WHAT YOU SHOULD DO:
Within the entries below, find the portion that opens with the line containing "[9]: https://github.com/josejuansanchez/teaching" and closes with the line containing "[13]: https://josejuansanchez.org/taller-openscad/". Retype that portion exactly and only.

RECORDS TO PROCESS:
Start of Block
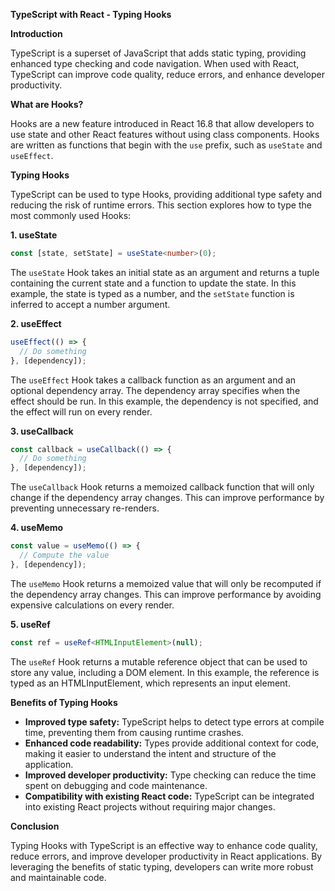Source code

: **TypeScript with React - Typing Hooks**

**Introduction**

TypeScript is a superset of JavaScript that adds static typing, providing enhanced type checking and code navigation. When used with React, TypeScript can improve code quality, reduce errors, and enhance developer productivity.

**What are Hooks?**

Hooks are a new feature introduced in React 16.8 that allow developers to use state and other React features without using class components. Hooks are written as functions that begin with the `use` prefix, such as `useState` and `useEffect`.

**Typing Hooks**

TypeScript can be used to type Hooks, providing additional type safety and reducing the risk of runtime errors. This section explores how to type the most commonly used Hooks:

**1. useState**

```typescript
const [state, setState] = useState<number>(0);
```

The `useState` Hook takes an initial state as an argument and returns a tuple containing the current state and a function to update the state. In this example, the state is typed as a number, and the `setState` function is inferred to accept a number argument.

**2. useEffect**

```typescript
useEffect(() => {
  // Do something
}, [dependency]);
```

The `useEffect` Hook takes a callback function as an argument and an optional dependency array. The dependency array specifies when the effect should be run. In this example, the dependency is not specified, and the effect will run on every render.

**3. useCallback**

```typescript
const callback = useCallback(() => {
  // Do something
}, [dependency]);
```

The `useCallback` Hook returns a memoized callback function that will only change if the dependency array changes. This can improve performance by preventing unnecessary re-renders.

**4. useMemo**

```typescript
const value = useMemo(() => {
  // Compute the value
}, [dependency]);
```

The `useMemo` Hook returns a memoized value that will only be recomputed if the dependency array changes. This can improve performance by avoiding expensive calculations on every render.

**5. useRef**

```typescript
const ref = useRef<HTMLInputElement>(null);
```

The `useRef` Hook returns a mutable reference object that can be used to store any value, including a DOM element. In this example, the reference is typed as an HTMLInputElement, which represents an input element.

**Benefits of Typing Hooks**

* **Improved type safety:** TypeScript helps to detect type errors at compile time, preventing them from causing runtime crashes.
* **Enhanced code readability:** Types provide additional context for code, making it easier to understand the intent and structure of the application.
* **Improved developer productivity:** Type checking can reduce the time spent on debugging and code maintenance.
* **Compatibility with existing React code:** TypeScript can be integrated into existing React projects without requiring major changes.

**Conclusion**

Typing Hooks with TypeScript is an effective way to enhance code quality, reduce errors, and improve developer productivity in React applications. By leveraging the benefits of static typing, developers can write more robust and maintainable code.
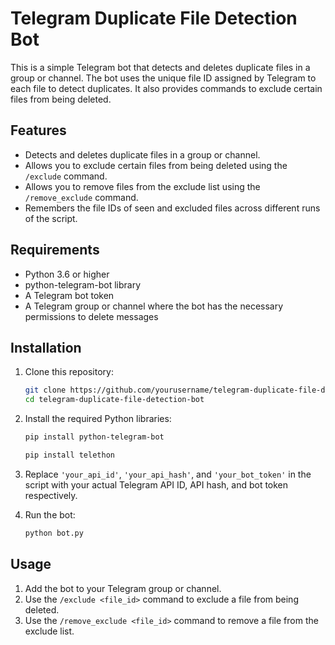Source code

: # Telegram Duplicate File Detection Bot

This is a simple Telegram bot that detects and deletes duplicate files in a group or channel. 
The bot uses the unique file ID assigned by Telegram to each file to detect duplicates. It also provides commands to exclude certain files from being deleted.

## Features

- Detects and deletes duplicate files in a group or channel.
- Allows you to exclude certain files from being deleted using the `/exclude` command.
- Allows you to remove files from the exclude list using the `/remove_exclude` command.
- Remembers the file IDs of seen and excluded files across different runs of the script.

## Requirements

- Python 3.6 or higher
- python-telegram-bot library
- A Telegram bot token
- A Telegram group or channel where the bot has the necessary permissions to delete messages

## Installation

1. Clone this repository:

    ```bash
    git clone https://github.com/yourusername/telegram-duplicate-file-detection-bot.git
    cd telegram-duplicate-file-detection-bot
    ```

2. Install the required Python libraries:

    ```bash
    pip install python-telegram-bot
    ```
     ```bash
    pip install telethon
    ```
3. Replace `'your_api_id'`, `'your_api_hash'`, and `'your_bot_token'` in the script with your actual Telegram API ID, API hash, and bot token respectively.

4. Run the bot:

    ```bash
    python bot.py
    ```

## Usage

1. Add the bot to your Telegram group or channel.
2. Use the `/exclude <file_id>` command to exclude a file from being deleted.
3. Use the `/remove_exclude <file_id>` command to remove a file from the exclude list.

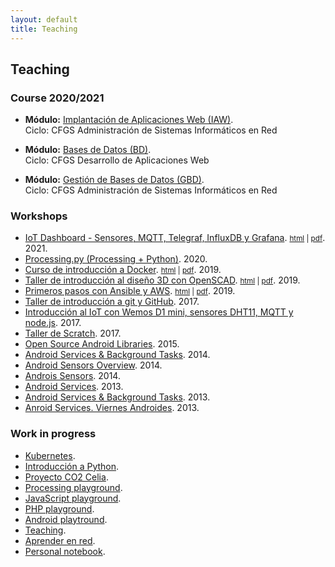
 ```yaml
---
layout: default
title: Teaching
---
```


## Teaching

### Course 2020/2021

  * **Módulo:** [Implantación de Aplicaciones Web (IAW)][1].  
    Ciclo: CFGS Administración de Sistemas Informáticos en Red

  * **Módulo:** [Bases de Datos (BD)][2].  
    Ciclo: CFGS Desarrollo de Aplicaciones Web

  * **Módulo:** [Gestión de Bases de Datos (GBD)][2].  
    Ciclo: CFGS Administración de Sistemas Informáticos en Red  

### Workshops

  * [IoT Dashboard - Sensores, MQTT, Telegraf, InfluxDB y Grafana][24]. <small>[html][24] | [pdf][25]</small>. 2021.
  * [Processing.py (Processing + Python)][19]. 2020.
  * [Curso de introducción a Docker][17].  <small>[html][17] | [pdf][18]</small>. 2019.
  * [Taller de introducción al diseño 3D con OpenSCAD][13]. <small>[html][13] | [pdf][14]</small>. 2019.
  * [Primeros pasos con Ansible y AWS][15]. <small>[html][15] | [pdf][16]</small>. 2019.
  * [Taller de introducción a git y GitHub][3]. 2017.
  * [Introducción al IoT con Wemos D1 mini, sensores DHT11, MQTT y node.js][4]. 2017.
  * [Taller de Scratch][5]. 2017.
  * [Open Source Android Libraries][31]. 2015.
  * [Android Services & Background Tasks][27]. 2014.
  * [Android Sensors Overview][29]. 2014.
  * [Androis Sensors][30]. 2014.
  * [Android Services][26]. 2013.
  * [Android Services & Background Tasks][27]. 2013.
  * [Anroid Services. Viernes Androides][28]. 2013.

### Work in progress

  * [Kubernetes][23].
  * [Introducción a Python][20].
  * [Proyecto CO2 Celia][21].
  * [Processing playground][6].
  * [JavaScript playground][8].
  * [PHP playground][12].
  * [Android playtround][22].
  * [Teaching][9].
  * [Aprender en red][10].
  * [Personal notebook][11].

[1]: http://josejuansanchez.org/iaw/ 
[2]: http://josejuansanchez.org/bd/
[3]: https://github.com/josejuansanchez/taller-git-github
[4]: https://github.com/josejuansanchez/iot-demo
[5]: https://github.com/josejuansanchez/scratch_workshop
[6]: http://josejuansanchez.org/processing-playground/
[7]: https://github.com/josejuansanchez/processing-playground
[8]: https://github.com/josejuansanchez/javascript-playground
[9]: https://github.com/josejuansanchez/teaching
[10]: https://github.com/josejuansanchez/aprender-en-red/wiki
[11]: https://github.com/josejuansanchez/personal-notebook
[12]: https://github.com/josejuansanchez/php-playground
[13]: https://josejuansanchez.org/taller-openscad/
[14]: https://josejuansanchez.org/taller-openscad/index.pdf
[15]: https://josejuansanchez.org/taller-ansible-aws/
[16]: https://josejuansanchez.org/taller-ansible-aws/index.pdf
[17]: https://josejuansanchez.org/curso-docker/
[18]: https://josejuansanchez.org/curso-docker/index.pdf
[19]: https://josejuansanchez.org/processing-python/
[20]: https://github.com/josejuansanchez/python
[21]: https://github.com/josejuansanchez/co2-celia
[22]: https://github.com/josejuansanchez/android-playground
[23]: https://github.com/josejuansanchez/kubernetes
[24]: http://josejuansanchez.org/iot-dashboard/
[25]: http://josejuansanchez.org/iot-dashboard/index.pdf
[26]: https://speakerdeck.com/josejuansanchez/android-services
[27]: https://speakerdeck.com/josejuansanchez/android-services-and-background-tasks
[28]: https://speakerdeck.com/josejuansanchez/viernes-androides-android-services
[29]: http://josejuansanchez.org/android-sensors-overview/
[30]: https://speakerdeck.com/josejuansanchez/android-sensors
[31]: https://speakerdeck.com/josejuansanchez/open-source-android-libraries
End of Block
WRITTEN RESPONSE:
[9]: https://github.com/josejuansanchez/teaching
[10]: https://github.com/josejuansanchez/aprender-en-red/wiki
[11]: https://github.com/josejuansanchez/personal-notebook
[12]: https://github.com/josejuansanchez/php-playground
[13]: https://josejuansanchez.org/taller-openscad/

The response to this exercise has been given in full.